Task brief
Pictures stay out of the copy. Repeat exactly the lines from the first entry below through the line that contains "can supply between 3.7V and 6V.", and nothing beyond.
# # # #
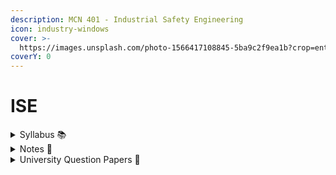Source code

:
 ```yaml
---
description: MCN 401 - Industrial Safety Engineering
icon: industry-windows
cover: >-
  https://images.unsplash.com/photo-1566417108845-5ba9c2f9ea1b?crop=entropy&cs=srgb&fm=jpg&ixid=M3wxOTcwMjR8MHwxfHNlYXJjaHwxMHx8aW5kdXN0cnklMjBzYWZldHl8ZW58MHx8fHwxNzUxNTk1ODQ2fDA&ixlib=rb-4.1.0&q=85
coverY: 0
---
```


# ISE

<details>

<summary>Syllabus 📚</summary>

[MCN 401](https://drive.google.com/file/d/1OjG8I9_eDCNxd-4bhRXwJfWxSmBNbW06/view?usp=sharing) 👈

</details>

<details>

<summary>Notes 📒</summary>

[ISE Notes](https://drive.google.com/drive/folders/1V1-3sktbONxbfVJ52bXRY0GxWHZphCN4?usp=drive_link) 👈

</details>

<details>

<summary>University Question Papers 📄</summary>

[ISE PYQs](https://drive.google.com/drive/folders/1mcYPnnts7o9n7QYUYMD3jjyjShif4Nwt?usp=drive_link) 👈

</details>
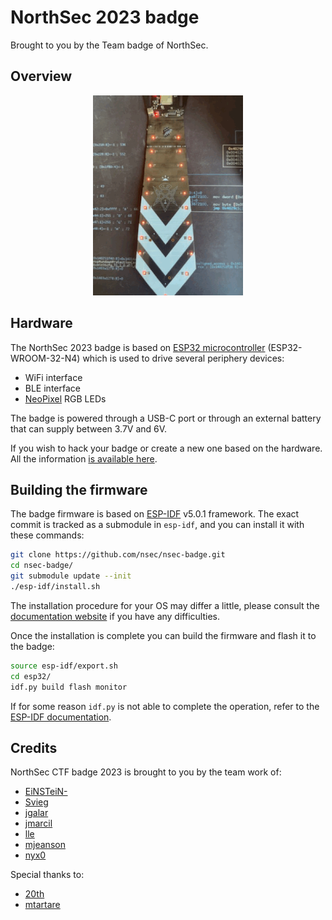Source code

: NorthSec 2023 badge
===================

Brought to you by the Team badge of NorthSec.

## Overview

<p align="center">
  <img src="hw/2023/tie.gif" height="320"> <br>
</p>

## Hardware

The NorthSec 2023 badge is based on
[ESP32 microcontroller](https://www.espressif.com/en/products/socs/esp32)
(ESP32-WROOM-32-N4) which is used to drive several periphery devices:

 - WiFi interface
 - BLE interface
 - [NeoPixel](https://en.wikipedia.org/wiki/Adafruit_Industries#NeoPixel) RGB LEDs

The badge is powered through a USB-C port or through an external battery that
can supply between 3.7V and 6V.

If you wish to hack your badge or create a new one based on the hardware. All
the information [is available here](hw/2023/).

## Building the firmware

The badge firmware is based on
[ESP-IDF](https://www.espressif.com/en/products/sdks/esp-idf) v5.0.1
framework. The exact commit is tracked as a submodule in `esp-idf`, and you
can install it with these commands:

```bash
git clone https://github.com/nsec/nsec-badge.git
cd nsec-badge/
git submodule update --init
./esp-idf/install.sh
```

The installation procedure for your OS may differ a little, please consult the
[documentation website](https://docs.espressif.com/projects/esp-idf/en/stable/esp32/get-started/index.html#installation-step-by-step)
if you have any difficulties.

Once the installation is complete you can build the firmware and flash it to
the badge:

```bash
source esp-idf/export.sh
cd esp32/
idf.py build flash monitor
```

If for some reason `idf.py` is not able to complete the operation, refer to the
[ESP-IDF documentation](https://docs.espressif.com/projects/esp-idf/en/stable/esp32/get-started/index.html#step-9-flash-onto-the-device).

## Credits
NorthSec CTF badge 2023 is brought to you by the team work of:

 - [EiNSTeiN-](https://github.com/EiNSTeiN-)
 - [Svieg](https://github.com/Svieg)
 - [jgalar](https://github.com/jgalar)
 - [jmarcil](https://github.com/jmarcil)
 - [lle](https://github.com/lle)
 - [mjeanson](https://github.com/mjeanson)
 - [nyx0](https://github.com/nyx0)

Special thanks to:
 - [20th](https://github.com/20th)
 - [mtartare](https://github.com/mtartare)
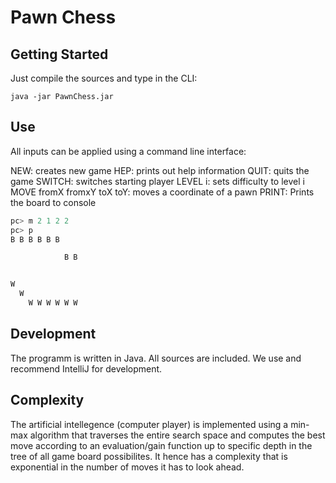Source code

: # Pawn Chess


## Getting Started

Just compile the sources and type in the CLI:

```java -jar PawnChess.jar```


## Use

All inputs can be applied using a command line interface:

NEW: creates new game
HEP: prints out help information
QUIT: quits the game
SWITCH: switches starting player
LEVEL i: sets difficulty to level i
MOVE fromX fromxY toX toY: moves a coordinate of a pawn
PRINT: Prints the board to console

```javascript
pc> m 2 1 2 2
pc> p
B B B B B B

            B B


W
  W
    W W W W W W
```

## Development

The programm is written in Java. All sources are included. We use and recommend IntelliJ for development.

## Complexity

The artificial intellegence (computer player) is implemented using a min-max algorithm that traverses the entire search space and computes the best move according to an evaluation/gain function up to specific depth in the tree of all game board possibilites. It hence has a complexity that is exponential in the number of moves it has to look ahead.



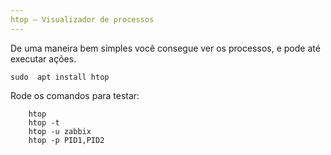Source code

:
 ```yaml
---
htop – Visualizador de processos
---
```


De uma maneira bem simples você consegue ver os processos, e pode até executar ações.

    sudo  apt install htop

Rode os comandos para testar:

        htop
        htop -t
        htop -u zabbix
        htop -p PID1,PID2

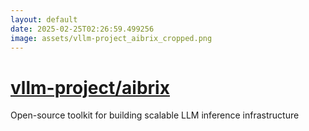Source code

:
 ```yaml
---
layout: default
date: 2025-02-25T02:26:59.499256
image: assets/vllm-project_aibrix_cropped.png
---
```


# [vllm-project/aibrix](https://github.com/vllm-project/aibrix)

Open-source toolkit for building scalable LLM inference infrastructure
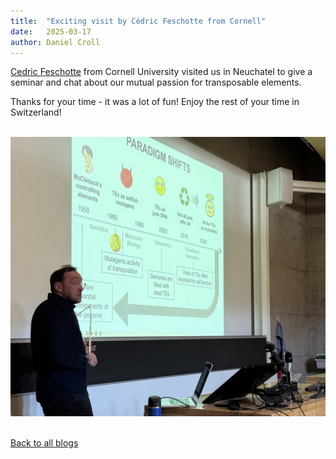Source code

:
 ```yaml
---
title:  "Exciting visit by Cédric Feschotte from Cornell"
date:   2025-03-17
author: Daniel Croll
---
```


[Cedric Feschotte](https://www.thefeschottelabatcornell.com) from Cornell University visited us in Neuchatel to give a seminar and chat about our mutual passion for transposable elements. 

Thanks for your time - it was a lot of fun! Enjoy the rest of your time in Switzerland!

<div class="layout-blog" markdown="1">
<body>

<script src="https://cdn.jsdelivr.net/npm/jquery@3.5.1/dist/jquery.min.js"></script>
<link rel="stylesheet" href="https://cdn.jsdelivr.net/gh/fancyapps/fancybox@3.5.7/dist/jquery.fancybox.min.css" />
<script src="https://cdn.jsdelivr.net/gh/fancyapps/fancybox@3.5.7/dist/jquery.fancybox.min.js"></script>

<a href="/images/blog/blog_2025-03-13/Feschotte_1.jpeg" data-fancybox="gallery" data-caption="Little visit to the Neuchatel castle">
	<img src="/images/blog/blog_2025-03-13/Feschotte_1.jpeg" alt="" /></a>

<a href="/images/blog/blog_2025-03-13/Feschotte_2.jpeg" data-fancybox="gallery" data-caption="Cedric's department seminar on transposable elements">
	<img src="/images/blog/blog_2025-03-13/Feschotte_2.jpeg" alt="" /></a>

<a href="/images/blog/blog_2025-03-13/Feschotte_3.jpeg" data-fancybox="gallery" data-caption="Cedric, Daniel and the wolves">
	<img src="/images/blog/blog_2025-03-13/Feschotte_3.jpeg" alt="" /></a>

</body>
</div>

[Back to all blogs](/blog/)
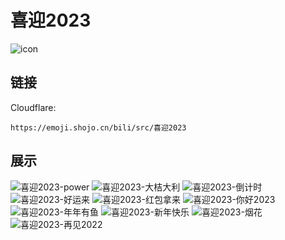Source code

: # 喜迎2023
![icon](https://emoji.shojo.cn/bili/src/喜迎2023/icon.png)
## 链接
Cloudflare:
```
https://emoji.shojo.cn/bili/src/喜迎2023
```
## 展示
![喜迎2023-power](https://emoji.shojo.cn/bili/src/喜迎2023/喜迎2023-power.png)
![喜迎2023-大桔大利](https://emoji.shojo.cn/bili/src/喜迎2023/喜迎2023-大桔大利.png)
![喜迎2023-倒计时](https://emoji.shojo.cn/bili/src/喜迎2023/喜迎2023-倒计时.png)
![喜迎2023-好运来](https://emoji.shojo.cn/bili/src/喜迎2023/喜迎2023-好运来.png)
![喜迎2023-红包拿来](https://emoji.shojo.cn/bili/src/喜迎2023/喜迎2023-红包拿来.png)
![喜迎2023-你好2023](https://emoji.shojo.cn/bili/src/喜迎2023/喜迎2023-你好2023.png)
![喜迎2023-年年有鱼](https://emoji.shojo.cn/bili/src/喜迎2023/喜迎2023-年年有鱼.png)
![喜迎2023-新年快乐](https://emoji.shojo.cn/bili/src/喜迎2023/喜迎2023-新年快乐.png)
![喜迎2023-烟花](https://emoji.shojo.cn/bili/src/喜迎2023/喜迎2023-烟花.png)
![喜迎2023-再见2022](https://emoji.shojo.cn/bili/src/喜迎2023/喜迎2023-再见2022.png)
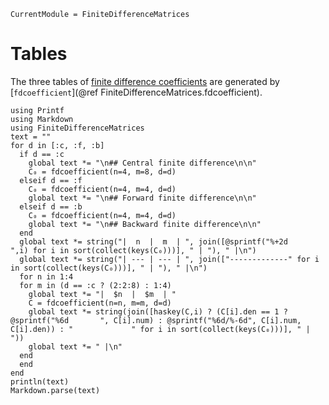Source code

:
 ```@meta
CurrentModule = FiniteDifferenceMatrices
```

# Tables

The three tables of [finite difference coefficients](https://en.wikipedia.org/wiki/Finite_difference_coefficient) are generated by [`fdcoefficient`](@ref FiniteDifferenceMatrices.fdcoefficient).

```@eval
using Printf
using Markdown
using FiniteDifferenceMatrices
text = ""
for d in [:c, :f, :b]
  if d == :c
    global text *= "\n## Central finite difference\n\n"
    C₀ = fdcoefficient(n=4, m=8, d=d)
  elseif d == :f
    C₀ = fdcoefficient(n=4, m=4, d=d)
    global text *= "\n## Forward finite difference\n\n"
  elseif d == :b
    C₀ = fdcoefficient(n=4, m=4, d=d)
    global text *= "\n## Backward finite difference\n\n"
  end
  global text *= string("|  n  |  m  | ", join([@sprintf("%+2d           ",i) for i in sort(collect(keys(C₀)))], " | "), " |\n")
  global text *= string("| --- | --- | ", join(["-------------" for i in sort(collect(keys(C₀)))], " | "), " |\n")
  for n in 1:4
  for m in (d == :c ? (2:2:8) : 1:4)
    global text *= "|  $n  |  $m  | "
    C = fdcoefficient(n=n, m=m, d=d)
    global text *= string(join([haskey(C,i) ? (C[i].den == 1 ? @sprintf("%6d       ", C[i].num) : @sprintf("%6d/%-6d", C[i].num, C[i].den)) : "             " for i in sort(collect(keys(C₀)))], " | "))
    global text *= " |\n"
  end
  end
end
println(text)
Markdown.parse(text)
```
# # # #
Exercise answer
Source code

:
 ```yaml
---
description: MCN 401 - Industrial Safety Engineering
icon: industry-windows
cover: >-
  https://images.unsplash.com/photo-1566417108845-5ba9c2f9ea1b?crop=entropy&cs=srgb&fm=jpg&ixid=M3wxOTcwMjR8MHwxfHNlYXJjaHwxMHx8aW5kdXN0cnklMjBzYWZldHl8ZW58MHx8fHwxNzUxNTk1ODQ2fDA&ixlib=rb-4.1.0&q=85
coverY: 0
---
```


# ISE

<details>

<summary>Syllabus 📚</summary>

[MCN 401](https://drive.google.com/file/d/1OjG8I9_eDCNxd-4bhRXwJfWxSmBNbW06/view?usp=sharing) 👈

</details>

<details>

<summary>Notes 📒</summary>

[ISE Notes](https://drive.google.com/drive/folders/1V1-3sktbONxbfVJ52bXRY0GxWHZphCN4?usp=drive_link) 👈

</details>

<details>

<summary>University Question Papers 📄</summary>

[ISE PYQs](https://drive.google.com/drive/folders/1mcYPnnts7o9n7QYUYMD3jjyjShif4Nwt?usp=drive_link) 👈

</details>
Source code

: NorthSec 2023 badge
===================

Brought to you by the Team badge of NorthSec.

## Overview

<p align="center">
  <img src="hw/2023/tie.gif" height="320"> <br>
</p>

## Hardware

The NorthSec 2023 badge is based on
[ESP32 microcontroller](https://www.espressif.com/en/products/socs/esp32)
(ESP32-WROOM-32-N4) which is used to drive several periphery devices:

 - WiFi interface
 - BLE interface
 - [NeoPixel](https://en.wikipedia.org/wiki/Adafruit_Industries#NeoPixel) RGB LEDs

The badge is powered through a USB-C port or through an external battery that
can supply between 3.7V and 6V.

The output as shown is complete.